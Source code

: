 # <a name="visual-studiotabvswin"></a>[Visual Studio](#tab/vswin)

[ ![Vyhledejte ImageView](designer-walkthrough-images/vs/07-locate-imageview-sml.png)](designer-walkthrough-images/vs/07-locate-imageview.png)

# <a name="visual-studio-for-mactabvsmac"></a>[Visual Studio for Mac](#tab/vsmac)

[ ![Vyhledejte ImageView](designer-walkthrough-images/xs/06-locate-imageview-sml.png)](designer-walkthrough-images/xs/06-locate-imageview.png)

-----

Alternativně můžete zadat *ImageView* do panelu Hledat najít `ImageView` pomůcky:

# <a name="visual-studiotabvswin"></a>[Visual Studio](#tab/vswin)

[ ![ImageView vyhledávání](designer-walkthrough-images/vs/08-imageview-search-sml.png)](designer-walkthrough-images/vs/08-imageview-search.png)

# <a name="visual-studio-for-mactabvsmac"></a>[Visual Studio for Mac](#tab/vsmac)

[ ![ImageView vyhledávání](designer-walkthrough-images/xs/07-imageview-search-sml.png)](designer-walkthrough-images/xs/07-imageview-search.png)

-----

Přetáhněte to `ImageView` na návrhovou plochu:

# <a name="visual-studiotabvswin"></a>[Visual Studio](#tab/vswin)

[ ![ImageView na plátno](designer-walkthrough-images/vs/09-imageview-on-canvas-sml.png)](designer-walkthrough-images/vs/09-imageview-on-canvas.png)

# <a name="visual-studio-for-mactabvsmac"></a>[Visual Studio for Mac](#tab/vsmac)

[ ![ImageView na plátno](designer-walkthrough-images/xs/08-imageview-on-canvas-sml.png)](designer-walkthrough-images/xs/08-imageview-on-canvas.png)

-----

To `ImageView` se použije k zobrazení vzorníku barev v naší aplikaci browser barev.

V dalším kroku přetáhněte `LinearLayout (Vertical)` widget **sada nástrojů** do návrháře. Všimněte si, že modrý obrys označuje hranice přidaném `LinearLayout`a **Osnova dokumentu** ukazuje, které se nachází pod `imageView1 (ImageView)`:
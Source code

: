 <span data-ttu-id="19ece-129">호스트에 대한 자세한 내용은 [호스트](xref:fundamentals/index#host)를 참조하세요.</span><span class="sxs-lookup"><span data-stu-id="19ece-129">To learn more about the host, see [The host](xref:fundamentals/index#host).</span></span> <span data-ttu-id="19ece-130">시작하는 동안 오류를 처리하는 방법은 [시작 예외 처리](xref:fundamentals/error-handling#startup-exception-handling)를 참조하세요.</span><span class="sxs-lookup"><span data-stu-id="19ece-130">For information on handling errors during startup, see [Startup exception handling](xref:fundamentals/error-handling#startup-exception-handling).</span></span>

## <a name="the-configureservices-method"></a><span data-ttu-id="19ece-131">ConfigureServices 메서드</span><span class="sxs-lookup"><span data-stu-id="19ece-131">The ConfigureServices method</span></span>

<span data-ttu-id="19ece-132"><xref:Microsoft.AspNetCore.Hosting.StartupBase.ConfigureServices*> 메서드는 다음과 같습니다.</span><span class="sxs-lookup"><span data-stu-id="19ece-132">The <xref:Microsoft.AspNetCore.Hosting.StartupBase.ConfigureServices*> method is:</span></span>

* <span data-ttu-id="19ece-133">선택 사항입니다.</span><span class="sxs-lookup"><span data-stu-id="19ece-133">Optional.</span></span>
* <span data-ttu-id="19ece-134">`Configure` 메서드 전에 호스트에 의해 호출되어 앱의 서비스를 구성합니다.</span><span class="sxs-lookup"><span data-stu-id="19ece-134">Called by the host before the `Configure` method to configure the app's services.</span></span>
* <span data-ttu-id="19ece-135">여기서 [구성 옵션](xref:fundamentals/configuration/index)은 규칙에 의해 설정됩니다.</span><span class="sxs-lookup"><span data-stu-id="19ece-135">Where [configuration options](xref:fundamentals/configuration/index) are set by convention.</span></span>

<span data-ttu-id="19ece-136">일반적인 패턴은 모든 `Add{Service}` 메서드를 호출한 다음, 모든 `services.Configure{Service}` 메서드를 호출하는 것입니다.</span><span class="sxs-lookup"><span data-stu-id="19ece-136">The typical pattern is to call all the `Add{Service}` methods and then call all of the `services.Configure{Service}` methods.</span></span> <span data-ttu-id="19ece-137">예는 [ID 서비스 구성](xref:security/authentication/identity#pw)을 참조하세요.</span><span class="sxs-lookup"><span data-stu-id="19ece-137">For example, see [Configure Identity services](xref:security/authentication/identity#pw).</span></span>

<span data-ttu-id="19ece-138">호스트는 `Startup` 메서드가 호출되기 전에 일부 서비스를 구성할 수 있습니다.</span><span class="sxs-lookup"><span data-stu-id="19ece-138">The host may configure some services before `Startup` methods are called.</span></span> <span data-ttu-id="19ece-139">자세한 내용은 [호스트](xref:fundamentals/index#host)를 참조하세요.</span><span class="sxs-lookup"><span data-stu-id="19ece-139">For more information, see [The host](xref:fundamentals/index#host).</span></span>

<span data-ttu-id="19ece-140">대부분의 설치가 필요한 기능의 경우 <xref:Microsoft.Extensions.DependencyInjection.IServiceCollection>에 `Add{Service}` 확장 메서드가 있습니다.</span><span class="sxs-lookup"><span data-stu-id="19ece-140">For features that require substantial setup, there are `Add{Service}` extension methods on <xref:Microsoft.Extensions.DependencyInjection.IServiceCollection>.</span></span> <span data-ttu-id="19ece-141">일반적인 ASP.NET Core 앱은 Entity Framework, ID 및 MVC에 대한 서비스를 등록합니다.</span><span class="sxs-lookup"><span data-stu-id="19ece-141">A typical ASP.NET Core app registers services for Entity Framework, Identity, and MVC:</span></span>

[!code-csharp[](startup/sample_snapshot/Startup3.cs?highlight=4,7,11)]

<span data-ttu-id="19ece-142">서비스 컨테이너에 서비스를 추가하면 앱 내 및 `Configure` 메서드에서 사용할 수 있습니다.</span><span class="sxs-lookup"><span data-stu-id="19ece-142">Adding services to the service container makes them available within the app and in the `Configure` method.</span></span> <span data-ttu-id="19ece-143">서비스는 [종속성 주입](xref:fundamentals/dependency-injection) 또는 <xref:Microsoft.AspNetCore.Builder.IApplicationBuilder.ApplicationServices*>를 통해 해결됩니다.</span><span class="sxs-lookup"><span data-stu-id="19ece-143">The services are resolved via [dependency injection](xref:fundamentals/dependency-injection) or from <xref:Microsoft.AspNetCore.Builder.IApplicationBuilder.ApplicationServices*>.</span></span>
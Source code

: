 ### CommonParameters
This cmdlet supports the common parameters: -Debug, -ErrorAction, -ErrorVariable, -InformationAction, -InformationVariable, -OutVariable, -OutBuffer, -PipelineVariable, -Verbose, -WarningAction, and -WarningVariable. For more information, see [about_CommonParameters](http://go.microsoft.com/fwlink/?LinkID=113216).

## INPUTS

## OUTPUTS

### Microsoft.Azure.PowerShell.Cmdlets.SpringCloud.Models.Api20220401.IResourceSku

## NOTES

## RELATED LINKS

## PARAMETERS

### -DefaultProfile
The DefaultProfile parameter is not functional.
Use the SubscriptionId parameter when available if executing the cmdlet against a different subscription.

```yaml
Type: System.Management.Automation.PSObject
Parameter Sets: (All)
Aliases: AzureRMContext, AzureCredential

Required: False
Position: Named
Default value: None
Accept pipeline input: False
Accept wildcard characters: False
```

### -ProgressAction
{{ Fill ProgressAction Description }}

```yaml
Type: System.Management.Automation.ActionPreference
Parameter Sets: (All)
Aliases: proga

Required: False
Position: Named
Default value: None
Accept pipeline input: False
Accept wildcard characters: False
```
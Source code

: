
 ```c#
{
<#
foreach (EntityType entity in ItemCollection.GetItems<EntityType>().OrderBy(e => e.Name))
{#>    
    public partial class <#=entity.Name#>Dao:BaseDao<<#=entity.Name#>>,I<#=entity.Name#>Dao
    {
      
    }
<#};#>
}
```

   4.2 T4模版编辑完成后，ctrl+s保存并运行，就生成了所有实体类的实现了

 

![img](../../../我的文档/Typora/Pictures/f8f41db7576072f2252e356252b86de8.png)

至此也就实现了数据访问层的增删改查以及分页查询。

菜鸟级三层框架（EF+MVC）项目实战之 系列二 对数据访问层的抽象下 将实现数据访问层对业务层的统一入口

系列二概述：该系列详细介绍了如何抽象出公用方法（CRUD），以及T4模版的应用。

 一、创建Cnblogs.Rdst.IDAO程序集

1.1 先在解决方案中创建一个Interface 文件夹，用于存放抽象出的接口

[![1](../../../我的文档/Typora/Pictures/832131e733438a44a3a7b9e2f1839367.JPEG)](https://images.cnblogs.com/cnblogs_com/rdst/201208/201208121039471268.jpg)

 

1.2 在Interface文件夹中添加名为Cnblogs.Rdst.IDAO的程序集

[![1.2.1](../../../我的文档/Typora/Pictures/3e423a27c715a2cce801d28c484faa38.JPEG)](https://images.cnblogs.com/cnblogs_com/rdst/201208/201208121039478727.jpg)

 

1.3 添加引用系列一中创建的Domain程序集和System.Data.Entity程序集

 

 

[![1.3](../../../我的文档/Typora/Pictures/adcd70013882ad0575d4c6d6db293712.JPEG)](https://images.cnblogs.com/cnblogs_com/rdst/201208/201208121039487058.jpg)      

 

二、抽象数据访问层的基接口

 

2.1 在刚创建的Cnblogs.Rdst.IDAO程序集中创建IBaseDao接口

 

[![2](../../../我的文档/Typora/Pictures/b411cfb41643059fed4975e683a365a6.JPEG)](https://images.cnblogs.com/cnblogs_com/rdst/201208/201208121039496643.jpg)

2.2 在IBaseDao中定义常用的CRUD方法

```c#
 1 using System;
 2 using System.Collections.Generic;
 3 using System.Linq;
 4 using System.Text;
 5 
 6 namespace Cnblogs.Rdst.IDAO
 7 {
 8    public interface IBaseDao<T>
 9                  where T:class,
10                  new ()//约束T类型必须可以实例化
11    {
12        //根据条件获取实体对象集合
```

(Task goal)
When a line in the material above holds the word "메서드가", copy that line.

(Task result)
<span data-ttu-id="19ece-138">호스트는 `Startup` 메서드가 호출되기 전에 일부 서비스를 구성할 수 있습니다.</span><span class="sxs-lookup"><span data-stu-id="19ece-138">The host may configure some services before `Startup` methods are called.</span></span> <span data-ttu-id="19ece-139">자세한 내용은 [호스트](xref:fundamentals/index#host)를 참조하세요.</span><span class="sxs-lookup"><span data-stu-id="19ece-139">For more information, see [The host](xref:fundamentals/index#host).</span></span>
<span data-ttu-id="19ece-140">대부분의 설치가 필요한 기능의 경우 <xref:Microsoft.Extensions.DependencyInjection.IServiceCollection>에 `Add{Service}` 확장 메서드가 있습니다.</span><span class="sxs-lookup"><span data-stu-id="19ece-140">For features that require substantial setup, there are `Add{Service}` extension methods on <xref:Microsoft.Extensions.DependencyInjection.IServiceCollection>.</span></span> <span data-ttu-id="19ece-141">일반적인 ASP.NET Core 앱은 Entity Framework, ID 및 MVC에 대한 서비스를 등록합니다.</span><span class="sxs-lookup"><span data-stu-id="19ece-141">A typical ASP.NET Core app registers services for Entity Framework, Identity, and MVC:</span></span>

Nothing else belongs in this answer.